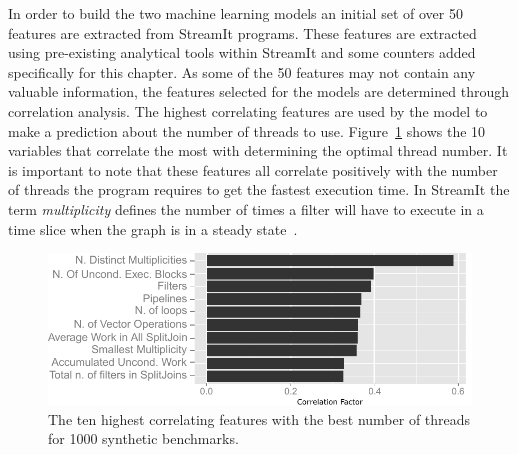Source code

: In order to build the two machine learning models an initial set of over 50 features are extracted from StreamIt programs.
These features are extracted using pre-existing analytical tools within StreamIt and some counters added specifically for this chapter.
As some of the 50 features may not contain any valuable information, the features selected for the models are determined through correlation analysis.
The highest correlating features are used by the model to make a prediction about the number of threads to use.
Figure~\ref{fig:corr} shows the 10 variables that correlate the most with determining the optimal thread number.
It is important to note that these features all correlate positively with the number of threads the program requires to get the fastest execution time.
In StreamIt the term \textit{multiplicity} defines the number of times a filter will have to execute in a time slice when the graph is in a steady state~\cite{gordon2002streamcomp}.

\begin{figure}[t]
  \centering
 \includegraphics[width=1\textwidth]{streamit-paper/graphics/corrThreadRemix2.pdf}
  \caption{The ten highest correlating features with the best number of threads for 1000 synthetic benchmarks.}\label{fig:corr}
  \vspace{-1em}
\end{figure}
 
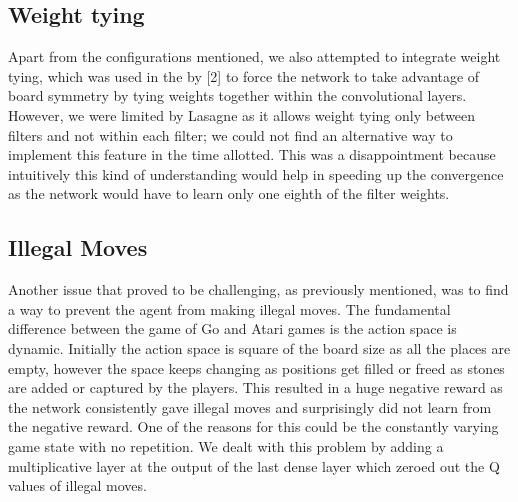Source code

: \subsection{Weight tying}
Apart from the configurations mentioned, we also attempted to integrate weight tying, which was used in the by [2] to force the network to take advantage of board symmetry by tying weights together within the convolutional layers. However, we were limited by Lasagne as it allows weight tying only between filters and not within each filter; we could not find an alternative way to implement this feature in the time allotted. This was a disappointment because intuitively this kind of understanding would help in speeding up the convergence as the network would have to learn only one eighth of the filter weights. 

\subsection{Illegal Moves}
Another issue that proved to be challenging, as previously mentioned, was to find a way to prevent the agent from making illegal moves. The fundamental difference between the game of Go and Atari games is the action space is dynamic. Initially the action space is square of the board size as all the places are empty, however the space keeps changing as positions get filled or freed as stones are added or captured by the players. This resulted in a huge negative reward as the network consistently gave illegal moves and surprisingly did not learn from the negative reward. One of the reasons for this could be the constantly varying game state with no repetition. We dealt with this problem by adding a multiplicative layer at the output of the last dense layer which zeroed out the Q values of illegal moves.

□ □ □ □

→ DIRECTIONS:
All that belongs in the answer is the run of lines above from the line containing "optimal thread number." through the line containing "It is important", exactly as written.

→ RESULT OF THE EXERCISE:
Figure~\ref{fig:corr} shows the 10 variables that correlate the most with determining the optimal thread number.
It is important to note that these features all correlate positively with the number of threads the program requires to get the fastest execution time.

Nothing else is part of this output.